Resident Evil Requiem feels like a haunted amusement park built inside your favorite PS1-era nightmare. Capcom didn’t just remake Raccoon City—they stacked decades of lore, jokes, and puzzles on top of the original blueprint and dared you to notice every sly wink. Whether it’s Leon stumbling past that exploded tanker or Grace roasting a gem-locked door, this game respects long-time fans even while trolling us in the best possible way.
Below are 12 secrets—smartest Easter eggs, funniest callbacks, and creepiest puzzles—I’ve uncovered so far. Each moment is a little museum exhibit in survival horror history, and by the end, you’ll see why Requiem has become its own in-game ARG.

The second you guide Leon up those familiar steps, your brain lights up with memories of PS1-era panic. Requiem doesn’t just reuse the building’s geometry—it restores the exact approach, so you’re primed for trauma before even entering. Step back, and there’s that jack-knifed tanker from the original RE2, frozen in time like a grotesque welcome sign. It’s a raw reminder of Leon’s first-night terror.
Across the street, graffiti reading “a ruckus”—that was the reversed “Sakura” in Street Fighter Alpha 2—sneaks in a cheeky crossover nod. You’re essentially walking through a micro-museum of Capcom’s 1998 Easter eggs before the first zombie even groans.

Inside the main hall, you’ll find the poor cop from the original Licker encounter—now nothing but a skeleton slumped in the same pose, jaw missing. It feels like a memory fossil, quietly underscoring how these horrors never leave Leon’s mind. Across the hall, that dusty lion statue puzzle sits untouched, and Leon deadpans just how ridiculous it always was. It’s Capcom winking and saying, “Yes, we know this made no sense—deal with it.”

Push open the STARS office door and prepare to geek out. Jill’s beret lies on the desk, and Barry’s scavenger hunt kicks off a low-stakes side quest that lands you a “Jojo” key. Open the locker and discover retro treasures: boxed copies of Resident Evil, Street Fighter Alpha 2, Mega Man 8, and even a knockoff “Teimu” console. This tiny display feels less like decoration and more like Capcom’s love letter to the console generation that birthed RE.

After snagging Barry’s to-do list, you’ll start triggering blink-and-miss-it gags. Tofu mode peeks through cracked walls—if you’re quick, you can even splatter him with a bullet. In the library, Wesker’s herb book hides a photo of Rebecca Chambers labeled “rising rookie Rebecca.” Use that triple-R clue from his return slip to crack his briefcase and snag a miniature Wesker sunglasses charm. It’s trashy series lore upgraded into collectible gold.

Drop into the underground garage where Leon first met Ada—and find a keychain bear charm straight from RE4. Soon after, Mr. X reemerges in his trench coat, and on Grace’s path you spot someone cosplaying him on the streets of Renwood. Near the finale, the legendary HUNK shows up as a gas-masked boss. Leon calls him a “tough bastard,” and that line feels like one last salute to a silent series icon.

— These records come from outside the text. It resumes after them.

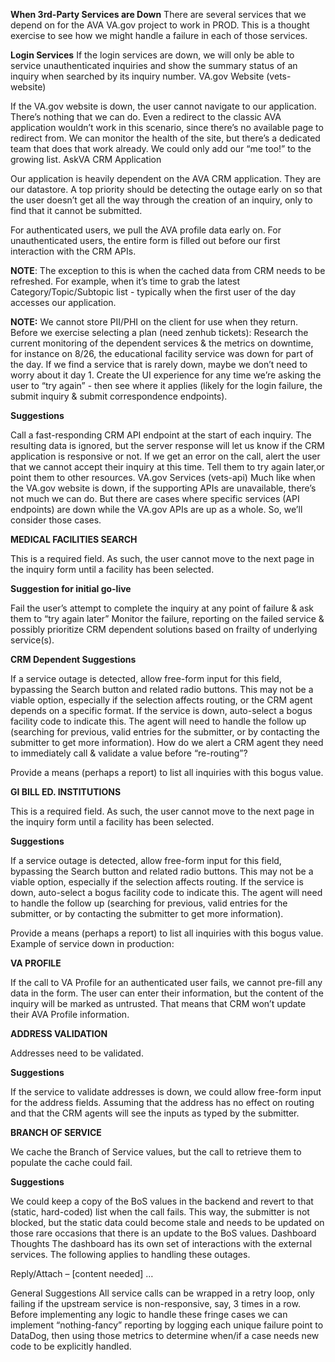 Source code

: **When 3rd-Party Services are Down**
There are several services that we depend on for the AVA VA.gov project to work in PROD. This is a thought exercise to see how we might handle a failure in each of those services.


**Login Services**
If the login services are down, we will only be able to service unauthenticated inquiries and show the summary status of an inquiry when searched by its inquiry number.
VA.gov Website (vets-website)

If the VA.gov website is down, the user cannot navigate to our application. There’s nothing that we can do. Even a redirect to the classic AVA application wouldn’t work in this scenario, since there’s no available page to redirect from. We can monitor the health of the site, but there’s a dedicated team that does that work already. We could only add our “me too!” to the growing list.
AskVA CRM Application

Our application is heavily dependent on the AVA CRM application. They are our datastore. A top priority should be detecting the outage early on so that the user doesn’t get all the way through the creation of an inquiry, only to find that it cannot be submitted.

For authenticated users, we pull the AVA profile data early on. For unauthenticated users, the entire form is filled out before our first interaction with the CRM APIs.

**NOTE**: The exception to this is when the cached data from CRM needs to be refreshed. For example, when it’s time to grab the latest Category/Topic/Subtopic list - typically when the first user of the day accesses our application.

**NOTE:** We cannot store PII/PHI on the client for use when they return.
Before we exercise selecting a plan (need zenhub tickets):
Research the current monitoring of the dependent services & the metrics on downtime, for instance on 8/26, the educational facility service was down for part of the day.  If we find a service that is rarely down, maybe we don’t need to worry about it day 1. 
Create the UI experience for any time we’re asking the user to “try again” - then see where it applies (likely for the login failure, the submit inquiry & submit correspondence endpoints). 


**Suggestions**

Call a fast-responding CRM API endpoint at the start of each inquiry. The resulting data is ignored, but the server response will let us know if the CRM application is responsive or not. If we get an error on the call, alert the user that we cannot accept their inquiry at this time. Tell them to try again later,or point them to other resources.
VA.gov Services (vets-api)
Much like when the VA.gov website is down, if the supporting APIs are unavailable, there’s not much we can do. But there are cases where specific services (API endpoints) are down while the VA.gov APIs are up as a whole. So, we’ll consider those cases.

**MEDICAL FACILITIES SEARCH**

This is a required field. As such, the user cannot move to the next page in the inquiry form until a facility has been selected.

**Suggestion for initial go-live**

Fail the user’s attempt to complete the inquiry at any point of failure & ask them to “try again later”
Monitor the failure, reporting on the failed service & possibly prioritize CRM dependent solutions based on frailty of underlying service(s).


**CRM Dependent Suggestions**

If a service outage is detected, allow free-form input for this field, bypassing the Search button and related radio buttons. This may not be a viable option, especially if the selection affects routing, or the CRM agent depends on a specific format.
If the service is down, auto-select a bogus facility code to indicate this. The agent will need to handle the follow up (searching for previous, valid entries for the submitter, or by contacting the submitter to get more information).  How do we alert a CRM agent they need to immediately call & validate a value before “re-routing”?

Provide a means (perhaps a report) to list all inquiries with this bogus value.

**GI BILL ED. INSTITUTIONS**

This is a required field. As such, the user cannot move to the next page in the inquiry form until a facility has been selected.

**Suggestions**

If a service outage is detected, allow free-form input for this field, bypassing the Search button and related radio buttons. This may not be a viable option, especially if the selection affects routing.
If the service is down, auto-select a bogus facility code to indicate this. The agent will need to handle the follow up (searching for previous, valid entries for the submitter, or by contacting the submitter to get more information).

Provide a means (perhaps a report) to list all inquiries with this bogus value.
Example of service down in production:



**VA PROFILE**

If the call to VA Profile for an authenticated user fails, we cannot pre-fill any data in the form. The user can enter their information, but the content of the inquiry will be marked as untrusted. That means that CRM won’t update their AVA Profile information.

**ADDRESS VALIDATION**

Addresses need to be validated.

**Suggestions**

If the service to validate addresses is down, we could allow free-form input for the address fields. Assuming that the address has no effect on routing and that the CRM agents will see the inputs as typed by the submitter.

**BRANCH OF SERVICE**

We cache the Branch of Service values, but the call to retrieve them to populate the cache could fail.

**Suggestions**

We could keep a copy of the BoS values in the backend and revert to that (static, hard-coded) list when the call fails. This way, the submitter is not blocked, but the static data could become stale and needs to be updated on those rare occasions that there is an update to the BoS values.
Dashboard Thoughts
The dashboard has its own set of interactions with the external services. The following applies to handling these outages.

Reply/Attach – [content needed]
…

General Suggestions
All service calls can be wrapped in a retry loop, only failing if the upstream service is non-responsive, say, 3 times in a row.
Before implementing any logic to handle these fringe cases we can implement “nothing-fancy” reporting by logging each unique failure point to DataDog, then using those metrics to determine when/if a case needs new code to be explicitly handled.


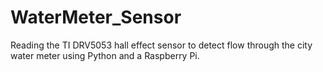 # WaterMeter_Sensor
Reading the TI DRV5053 hall effect sensor to detect flow through the city water meter using Python and a Raspberry Pi. 
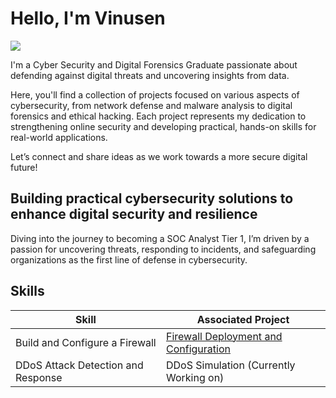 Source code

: # Hello, I'm Vinusen 
<a href="https://www.linkedin.com/in/vinusen-krishnapillai-138299222/"><img src="https://img.shields.io/badge/-LinkedIn-0072b1?&style=for-the-badge&logo=linkedin&logoColor=white" /></a>

I'm a Cyber Security and Digital Forensics Graduate passionate about defending against digital threats and uncovering insights from data. 

Here, you'll find a collection of projects focused on various aspects of cybersecurity, from network defense and malware analysis to digital forensics and ethical hacking. Each project represents my dedication to strengthening online security and developing practical, hands-on skills for real-world applications. 

Let’s connect and share ideas as we work towards a more secure digital future!


## Building practical cybersecurity solutions to enhance digital security and resilience

Diving into the journey to becoming a SOC Analyst Tier 1, I’m driven by a passion for uncovering threats, responding to incidents, and safeguarding organizations as the first line of defense in cybersecurity.

## Skills

| Skill                                         | Associated Project         |
|-----------------------------------------------|----------------------------|
| Build and Configure a Firewall          | <a href="https://github.com/Vxxzi/Firewall/blob/main/README.md">Firewall Deployment and Configuration</a>|
| DDoS Attack Detection and Response |DDoS Simulation (Currently Working on)|


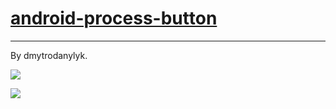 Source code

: # [android-process-button](https://github.com/dmytrodanylyk/android-process-button)
---

By dmytrodanylyk.

![](https://github.com/dmytrodanylyk/android-process-button/raw/master/screenshots/sample1_small1.gif)

![](https://github.com/dmytrodanylyk/android-process-button/raw/master/screenshots/sample1_small2.gif)
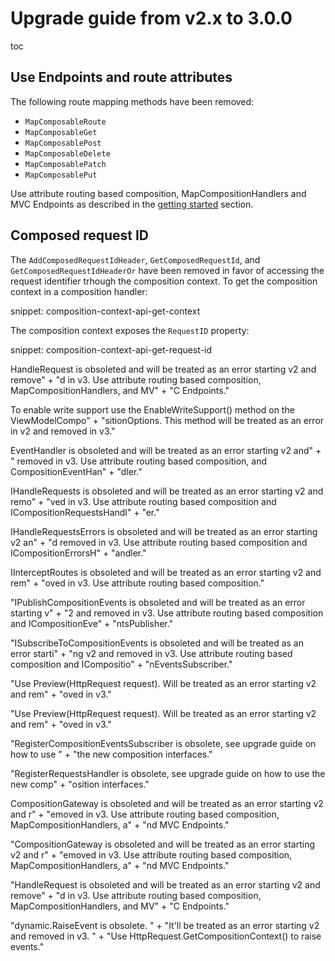 # Upgrade guide from v2.x to 3.0.0

toc

## Use Endpoints and route attributes

The following route mapping methods have been removed:

- `MapComposableRoute`
- `MapComposableGet`
- `MapComposablePost`
- `MapComposableDelete`
- `MapComposablePatch`
- `MapComposablePut`

Use attribute routing based composition, MapCompositionHandlers and MVC Endpoints as described in the [getting started](../../README.md#getting-started) section.

## Composed request ID

The `AddComposedRequestIdHeader`, `GetComposedRequestId`, and `GetComposedRequestIdHeaderOr` have been removed in favor of accessing the request identifier trhough the composition context. To get the composition context in a composition handler:

snippet: composition-context-api-get-context

The composition context exposes the `RequestID` property:

snippet: composition-context-api-get-request-id






HandleRequest is obsoleted and will be treated as an error starting v2 and remove" +
             "d in v3. Use attribute routing based composition, MapCompositionHandlers, and MV" +
             "C Endpoints."

To enable write support use the EnableWriteSupport() method on the ViewModelCompo" +
             "sitionOptions. This method will be treated as an error in v2 and removed in v3."

EventHandler<TEvent> is obsoleted and will be treated as an error starting v2 and" +
         " removed in v3. Use attribute routing based composition, and CompositionEventHan" +
         "dler<TEvent>."

IHandleRequests is obsoleted and will be treated as an error starting v2 and remo" +
         "ved in v3. Use attribute routing based composition and ICompositionRequestsHandl" +
         "er."

IHandleRequestsErrors is obsoleted and will be treated as an error starting v2 an" +
         "d removed in v3. Use attribute routing based composition and ICompositionErrorsH" +
         "andler."

IInterceptRoutes is obsoleted and will be treated as an error starting v2 and rem" +
         "oved in v3. Use attribute routing based composition."

"IPublishCompositionEvents is obsoleted and will be treated as an error starting v" +
         "2 and removed in v3. Use attribute routing based composition and ICompositionEve" +
         "ntsPublisher."

"ISubscribeToCompositionEvents is obsoleted and will be treated as an error starti" +
         "ng v2 and removed in v3. Use attribute routing based composition and ICompositio" +
         "nEventsSubscriber."

"Use Preview(HttpRequest request). Will be treated as an error starting v2 and rem" +
             "oved in v3."

"Use Preview(HttpRequest request). Will be treated as an error starting v2 and rem" +
             "oved in v3."

"RegisterCompositionEventsSubscriber is obsolete, see upgrade guide on how to use " +
             "the new composition interfaces."

"RegisterRequestsHandler is obsolete, see upgrade guide on how to use the new comp" +
             "osition interfaces."

CompositionGateway is obsoleted and will be treated as an error starting v2 and r" +
             "emoved in v3. Use attribute routing based composition, MapCompositionHandlers, a" +
             "nd MVC Endpoints."

"CompositionGateway is obsoleted and will be treated as an error starting v2 and r" +
             "emoved in v3. Use attribute routing based composition, MapCompositionHandlers, a" +
             "nd MVC Endpoints."

"HandleRequest is obsoleted and will be treated as an error starting v2 and remove" +
             "d in v3. Use attribute routing based composition, MapCompositionHandlers, and MV" +
             "C Endpoints."

"dynamic.RaiseEvent is obsolete. " +
                                            "It'll be treated as an error starting v2 and removed in v3. " +
                                            "Use HttpRequest.GetCompositionContext() to raise events." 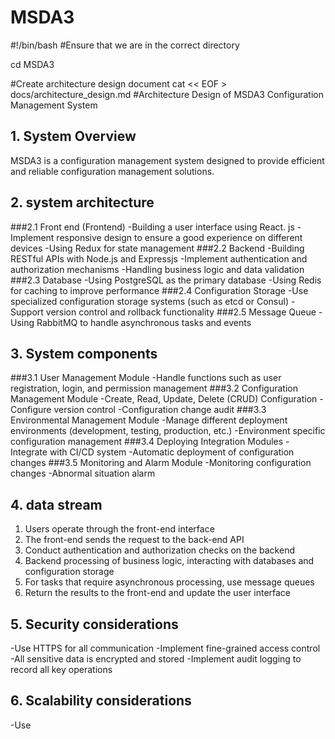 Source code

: # MSDA3
#!/bin/bash
#Ensure that we are in the correct directory

cd MSDA3

#Create architecture design document
cat << EOF > docs/architecture_design.md
#Architecture Design of MSDA3 Configuration Management System
## 1.  System Overview
MSDA3 is a configuration management system designed to provide efficient and reliable configuration management solutions.
## 2.  system architecture 
###2.1 Front end (Frontend)
-Building a user interface using React. js
-Implement responsive design to ensure a good experience on different devices
-Using Redux for state management
###2.2 Backend
-Building RESTful APIs with Node.js and Expressjs
-Implement authentication and authorization mechanisms
-Handling business logic and data validation
###2.3 Database
-Using PostgreSQL as the primary database
-Using Redis for caching to improve performance
###2.4 Configuration Storage
-Use specialized configuration storage systems (such as etcd or Consul)
-Support version control and rollback functionality
###2.5 Message Queue
-Using RabbitMQ to handle asynchronous tasks and events
## 3.  System components
###3.1 User Management Module
-Handle functions such as user registration, login, and permission management
###3.2 Configuration Management Module
-Create, Read, Update, Delete (CRUD) Configuration
-Configure version control
-Configuration change audit
###3.3 Environmental Management Module
-Manage different deployment environments (development, testing, production, etc.)
-Environment specific configuration management
###3.4 Deploying Integration Modules
-Integrate with CI/CD system
-Automatic deployment of configuration changes
###3.5 Monitoring and Alarm Module
-Monitoring configuration changes
-Abnormal situation alarm
## 4.  data stream
1. Users operate through the front-end interface
2. The front-end sends the request to the back-end API
3. Conduct authentication and authorization checks on the backend
4. Backend processing of business logic, interacting with databases and configuration storage
5. For tasks that require asynchronous processing, use message queues
6. Return the results to the front-end and update the user interface
## 5.  Security considerations
-Use HTTPS for all communication
-Implement fine-grained access control
-All sensitive data is encrypted and stored
-Implement audit logging to record all key operations
## 6.  Scalability considerations
-Use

In a dusty supply room you’ll spot a “Dimitresque” wine bottle nodding to Lady Dimitrescu’s winery in Resident Evil Village. Later, Spencer’s study holds a portrait marked M—Mother Miranda nestled into Raccoon City lore. Even Victor Gideon’s snake-motif ring echoes Krauser’s RE4 knife. These subtle props tie Village and RE4 into Requiem’s ghostly family tree without spelling everything out.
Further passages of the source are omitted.